Sunday morning, early May, 4.30 am.  I walk down the lane in the pre-dawn darkness with my guitar strapped to my back.  It sits uncomfortably on the curve of my spine, and bumps against it with each step.  The zip of the guitar case ruptures the quiet around me with a tinkle like breaking glass.   

     I am late; it’s already started.  A robin was already warming up as I left the flat, and wrens and wood pigeons sing softly in the trees I now pass.  Other birds are singing too, but I cannot identify them.    

     There is just enough light from the moon to see the gate leading to Lower Marsh Nature Reserve, where I have chosen to conduct my experiment.  I cross the road, guitar bag chirruping, lean over the gate, and unlock it.  I can just about pick up a silver ribbon of path in the darkness, beckoning me in.

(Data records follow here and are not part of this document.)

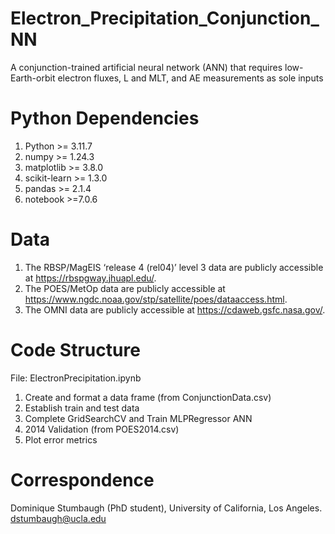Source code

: # Electron_Precipitation_Conjunction_NN
A conjunction-trained artificial neural network (ANN) that requires low-Earth-orbit electron fluxes, L and MLT, and AE measurements as sole inputs

# Python Dependencies
1. Python >= 3.11.7
2. numpy >= 1.24.3
3. matplotlib >= 3.8.0
4. scikit-learn >= 1.3.0
5. pandas >= 2.1.4
6. notebook >=7.0.6

# Data
1. The RBSP/MagEIS ‘release 4 (rel04)’ level 3 data are publicly accessible at https://rbspgway.jhuapl.edu/.
2. The POES/MetOp data are publicly accessible at https://www.ngdc.noaa.gov/stp/satellite/poes/dataaccess.html.
3. The OMNI data are publicly accessible at https://cdaweb.gsfc.nasa.gov/.

# Code Structure
File: ElectronPrecipitation.ipynb

1. Create and format a data frame (from ConjunctionData.csv)
2. Establish train and test data
3. Complete GridSearchCV and Train MLPRegressor ANN
5. 2014 Validation (from POES2014.csv)
6. Plot error metrics

# Correspondence
Dominique Stumbaugh (PhD student), University of California, Los Angeles. dstumbaugh@ucla.edu
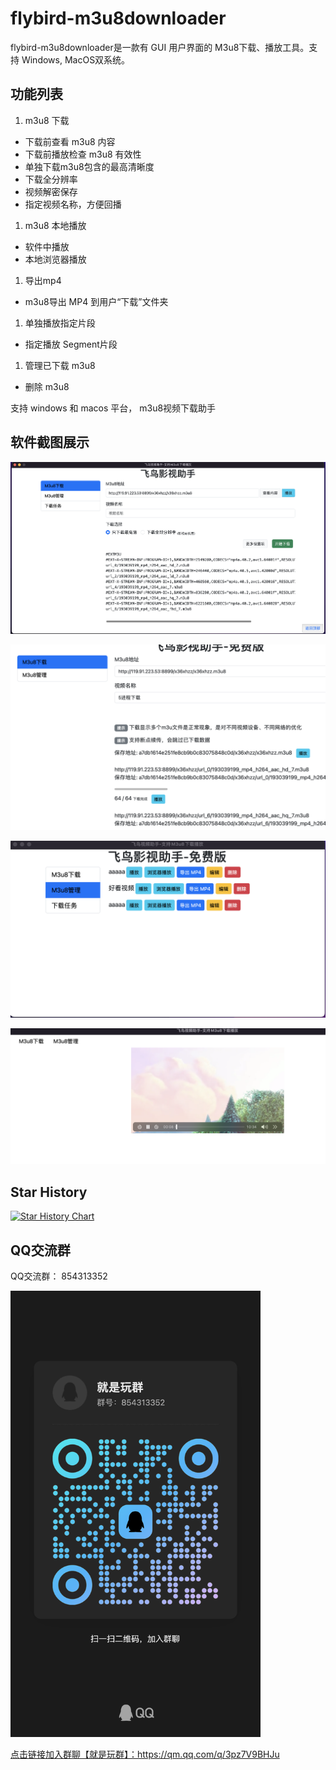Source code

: # flybird-m3u8downloader
flybird-m3u8downloader是一款有 GUI 用户界面的 M3u8下载、播放工具。支持 Windows, MacOS双系统。

## 功能列表
 1. m3u8 下载
   - 下载前查看 m3u8 内容
   - 下载前播放检查 m3u8 有效性
   - 单独下载m3u8包含的最高清晰度
   - 下载全分辨率
   - 视频解密保存
   - 指定视频名称，方便回播
 1. m3u8 本地播放
   - 软件中播放
   - 本地浏览器播放
 1. 导出mp4
   - m3u8导出 MP4 到用户“下载”文件夹
 1. 单独播放指定片段
   - 指定播放 Segment片段
 1. 管理已下载 m3u8
   - 删除 m3u8
 


支持 windows 和 macos 平台， m3u8视频下载助手


## 软件截图展示
![FlyBird M3u8 download](download-preview.png)

![FlyBird M3u8 download](download.png)

![FlyBird M3u8 manage](./manage.png) 

![FlyBird M3u8 play](play.png) 


## Star History

[![Star History Chart](https://api.star-history.com/svg?repos=youwen21/flybird-m3u8downloader&type=Date)](https://star-history.com/#youwen21/flybird-m3u8downloader&Date)

## QQ交流群
QQ交流群： 854313352  

<img src="qrcode_1717081395364.jpg" width="400" >  

<a href="https://qm.qq.com/q/3pz7V9BHJu">点击链接加入群聊【就是玩群】：https://qm.qq.com/q/3pz7V9BHJu</a>

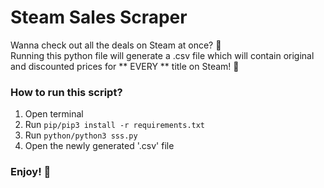 # Steam Sales Scraper
<p>
Wanna check out all the deals on Steam at once? 🤨
<br>
Running this python file will generate a .csv file which will contain original and discounted prices for ** EVERY ** title on Steam! 🤯
</p>

### How to run this script?

1. Open terminal
2. Run `pip/pip3 install -r requirements.txt`
3. Run `python/python3 sss.py`
4. Open the newly generated '.csv' file

### Enjoy! 🥳
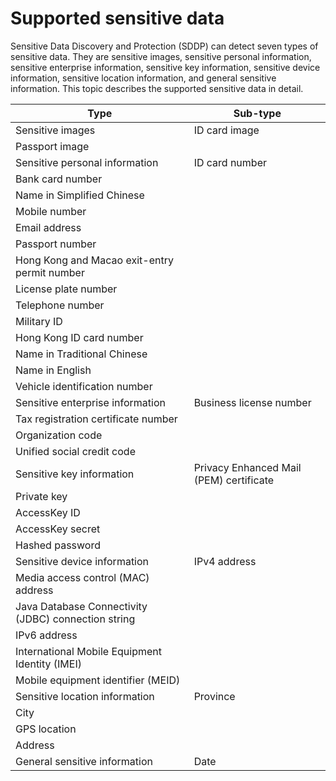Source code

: # Supported sensitive data

Sensitive Data Discovery and Protection \(SDDP\) can detect seven types of sensitive data. They are sensitive images, sensitive personal information, sensitive enterprise information, sensitive key information, sensitive device information, sensitive location information, and general sensitive information. This topic describes the supported sensitive data in detail.

|Type|Sub-type|
|----|--------|
|Sensitive images|ID card image|
|Passport image|
|Sensitive personal information|ID card number|
|Bank card number|
|Name in Simplified Chinese|
|Mobile number|
|Email address|
|Passport number|
|Hong Kong and Macao exit-entry permit number|
|License plate number|
|Telephone number|
|Military ID|
|Hong Kong ID card number|
|Name in Traditional Chinese|
|Name in English|
|Vehicle identification number|
|Sensitive enterprise information|Business license number|
|Tax registration certificate number|
|Organization code|
|Unified social credit code|
|Sensitive key information|Privacy Enhanced Mail \(PEM\) certificate|
|Private key|
|AccessKey ID|
|AccessKey secret|
|Hashed password|
|Sensitive device information|IPv4 address|
|Media access control \(MAC\) address|
|Java Database Connectivity \(JDBC\) connection string|
|IPv6 address|
|International Mobile Equipment Identity \(IMEI\)|
|Mobile equipment identifier \(MEID\)|
|Sensitive location information|Province|
|City|
|GPS location|
|Address|
|General sensitive information|Date|


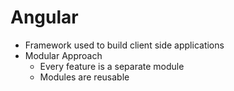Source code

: # Angular
- Framework used to build client side applications
- Modular Approach
    - Every feature is a separate module
    - Modules are reusable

     The chorus seems to develop and become richer the deeper in I go.  I find a place to sit: it’s not acoustically perfect, just a patch of bare earth by a fence that I will later find borders onto a pool of water.  I unzip my case, taking out my guitar and my field recorder.    

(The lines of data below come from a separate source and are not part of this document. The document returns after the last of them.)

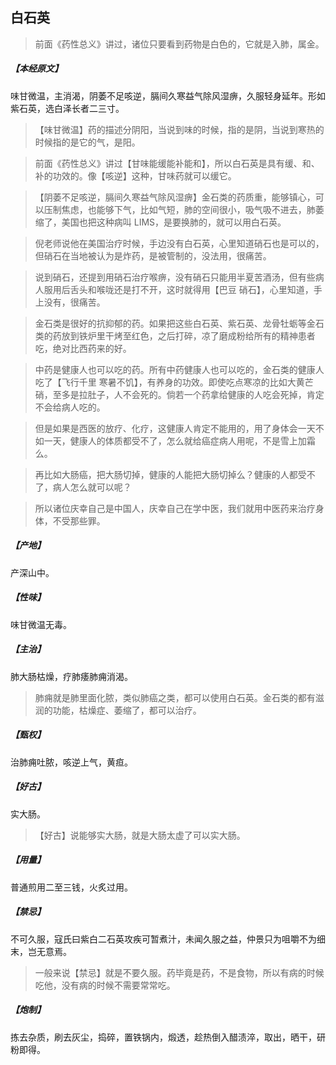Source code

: ## 白石英

> 前面《药性总义》讲过，诸位只要看到药物是白色的，它就是入肺，属金。

##### 【本经原文】
味甘微温，主消渴，阴萎不足咳逆，膈间久寒益气除风湿痹，久服轻身延年。形如紫石英，选白泽长者二三寸。

> 【味甘微温】药的描述分阴阳，当说到味的时候，指的是阴，当说到寒热的时候指的是它的气，是阳。

> 前面《药性总义》讲过【甘味能缓能补能和】，所以白石英是具有缓、和、补的功效的。像【咳逆】这种，甘味药就可以缓它。

> 【阴萎不足咳逆，膈间久寒益气除风湿痹】金石类的药质重，能够镇心，可以压制焦虑，也能够下气，比如气短，肺的空间很小，吸气吸不进去，肺萎缩了，美国也把这种病叫 LIMS，是要换肺的，就可以用白石英。

> 倪老师说他在美国治疗时候，手边没有白石英，心里知道硝石也是可以的，但硝石在当地被认为是炸药，是被管制的，没法用，很痛苦。

> 说到硝石，还提到用硝石治疗喉痹，没有硝石只能用半夏苦酒汤，但有些病人服用后舌头和喉咙还是打不开，这时就得用【巴豆 硝石】，心里知道，手上没有，很痛苦。

> 金石类是很好的抗抑郁的药。如果把这些白石英、紫石英、龙骨牡蛎等金石类的药放到铁炉里干烤至红色，之后打碎，凉了磨成粉给所有的精神患者吃，绝对比西药来的好。

> 中药是健康人也可以吃的药。所有中药健康人也可以吃的，金石类的健康人吃了【飞行千里 寒暑不饥】，有养身的功效。即使吃点寒凉的比如大黄芒硝，至多是拉肚子，人不会死的。倘若一个药拿给健康的人吃会死掉，肯定不会给病人吃的。

> 但是如果是西医的放疗、化疗，这健康人肯定不能用的，用了身体会一天不如一天，健康人的体质都受不了，怎么就给癌症病人用呢，不是雪上加霜么。

> 再比如大肠癌，把大肠切掉，健康的人能把大肠切掉么？健康的人都受不了，病人怎么就可以呢？

> 所以诸位庆幸自己是中国人，庆幸自己在学中医，我们就用中医药来治疗身体，不受那些罪。

##### 【产地】
产深山中。
##### 【性味】
味甘微温无毒。
##### 【主治】
肺大肠枯燥，疗肺痿肺痈消渴。

> 肺痈就是肺里面化脓，类似肺癌之类，都可以使用白石英。金石类的都有滋润的功能，枯燥症、萎缩了，都可以治疗。

##### 【甄权】
治肺痈吐脓，咳逆上气，黄疸。
##### 【好古】
实大肠。

> 【好古】说能够实大肠，就是大肠太虚了可以实大肠。

##### 【用量】
普通煎用二至三钱，火炙过用。
##### 【禁忌】
不可久服，寇氏曰紫白二石英攻疾可暂煮汁，未闻久服之益，仲景只为咀嚼不为细末，岂无意焉。

> 一般来说【禁忌】就是不要久服。药毕竟是药，不是食物，所以有病的时候吃他，没有病的时候不需要常常吃。

##### 【炮制】
拣去杂质，刷去灰尘，捣碎，置铁锅内，煅透，趁热倒入醋渍淬，取出，晒干，研粉即得。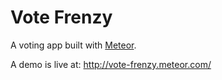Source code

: # Vote Frenzy

A voting app built with [Meteor](http://www.meteor.com/).

A demo is live at: http://vote-frenzy.meteor.com/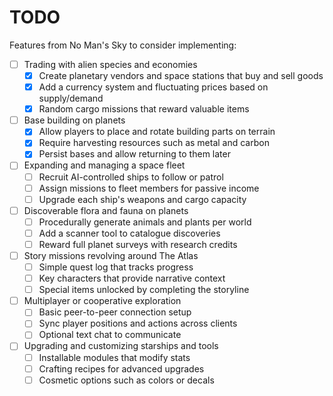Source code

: # TODO

Features from No Man's Sky to consider implementing:

- [ ] Trading with alien species and economies
  - [x] Create planetary vendors and space stations that buy and sell goods
  - [x] Add a currency system and fluctuating prices based on supply/demand
  - [x] Random cargo missions that reward valuable items
- [ ] Base building on planets
  - [x] Allow players to place and rotate building parts on terrain
  - [x] Require harvesting resources such as metal and carbon
  - [x] Persist bases and allow returning to them later
- [ ] Expanding and managing a space fleet
  - [ ] Recruit AI-controlled ships to follow or patrol
  - [ ] Assign missions to fleet members for passive income
  - [ ] Upgrade each ship's weapons and cargo capacity
- [ ] Discoverable flora and fauna on planets
  - [ ] Procedurally generate animals and plants per world
  - [ ] Add a scanner tool to catalogue discoveries
  - [ ] Reward full planet surveys with research credits
- [ ] Story missions revolving around The Atlas
  - [ ] Simple quest log that tracks progress
  - [ ] Key characters that provide narrative context
  - [ ] Special items unlocked by completing the storyline
- [ ] Multiplayer or cooperative exploration
  - [ ] Basic peer-to-peer connection setup
  - [ ] Sync player positions and actions across clients
  - [ ] Optional text chat to communicate
- [ ] Upgrading and customizing starships and tools
  - [ ] Installable modules that modify stats
  - [ ] Crafting recipes for advanced upgrades
  - [ ] Cosmetic options such as colors or decals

     I feel for the recorder’s power switch in the dark.  Its red light winks: it’s ready.  I set it on the ground at a fair distance from where I am going to sit, not wanting to be too much in the foreground. 

     I sit.  I wait. 

     I’m not even sure what I’m going to do, or how I’m going to join in. The chorus feels closed to me at present.  I cannot sense any space into which a guitar could slip. 

     I close my eyes and listen to it build. I try to identify the birds as their songs bubble in and out of the chorus. I hear a blackbird wake and reel out a brief, emotive series of notes, stretching its throat as I would I stretch my arms and back as I get out of bed.  It works on its song for a minute, and then wraps up prematurely.  Then a wren starts, trilling a refrain like an alarm call, dominating the show.  Underneath its line, collared doves call softly to each other.  A cuckoo, deeper in the wood, clears its throat.      

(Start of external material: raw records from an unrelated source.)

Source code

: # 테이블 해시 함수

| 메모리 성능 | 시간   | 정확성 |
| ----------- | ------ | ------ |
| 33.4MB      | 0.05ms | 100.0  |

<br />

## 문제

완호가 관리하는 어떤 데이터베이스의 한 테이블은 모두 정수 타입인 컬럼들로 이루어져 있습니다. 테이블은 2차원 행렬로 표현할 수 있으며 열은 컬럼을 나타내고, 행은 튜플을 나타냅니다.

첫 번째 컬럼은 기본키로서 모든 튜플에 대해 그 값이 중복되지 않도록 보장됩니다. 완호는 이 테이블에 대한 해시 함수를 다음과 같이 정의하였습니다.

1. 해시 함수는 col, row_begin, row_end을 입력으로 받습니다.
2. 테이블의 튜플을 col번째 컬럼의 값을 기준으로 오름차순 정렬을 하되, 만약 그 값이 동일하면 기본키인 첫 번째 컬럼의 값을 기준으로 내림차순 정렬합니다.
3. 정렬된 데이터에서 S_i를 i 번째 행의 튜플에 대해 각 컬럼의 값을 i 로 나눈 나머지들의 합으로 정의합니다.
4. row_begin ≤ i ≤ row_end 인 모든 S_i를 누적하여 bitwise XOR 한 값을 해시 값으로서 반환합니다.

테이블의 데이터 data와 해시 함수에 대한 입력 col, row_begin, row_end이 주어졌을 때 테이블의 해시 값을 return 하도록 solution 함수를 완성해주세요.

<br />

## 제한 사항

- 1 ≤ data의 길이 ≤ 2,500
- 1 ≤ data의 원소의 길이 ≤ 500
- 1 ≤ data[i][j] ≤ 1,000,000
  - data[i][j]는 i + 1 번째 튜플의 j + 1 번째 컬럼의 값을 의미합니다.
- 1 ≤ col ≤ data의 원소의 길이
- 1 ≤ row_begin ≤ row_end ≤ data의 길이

      Sitting amidst a dawn chorus is a completely different experience to hearing it from bed. It’s so loud, for a start. And it is far more fluid than I thought it would be.  There is not so much of a climax, but more of a slipping in and out of different songs, as birds announce their presence and leave a hole, an absence as they disappear.  Not being able to see anything around me makes this musical presence/absence far more striking.    

     Just as my ears grow accustomed to the lead refrain of the wren, a cockerel, far off in the distance, crows a repeated series of notes with a rhythm that awakens the musician in me.  And I know exactly what I will play and sing, too, as I experience a timely flashback of a moment when I was twenty, leaning on a windowsill, listening to a bird break the morning in.  I’d written a song about that moment, about wanting to escape with the bird and its song.  I’d not played it for years.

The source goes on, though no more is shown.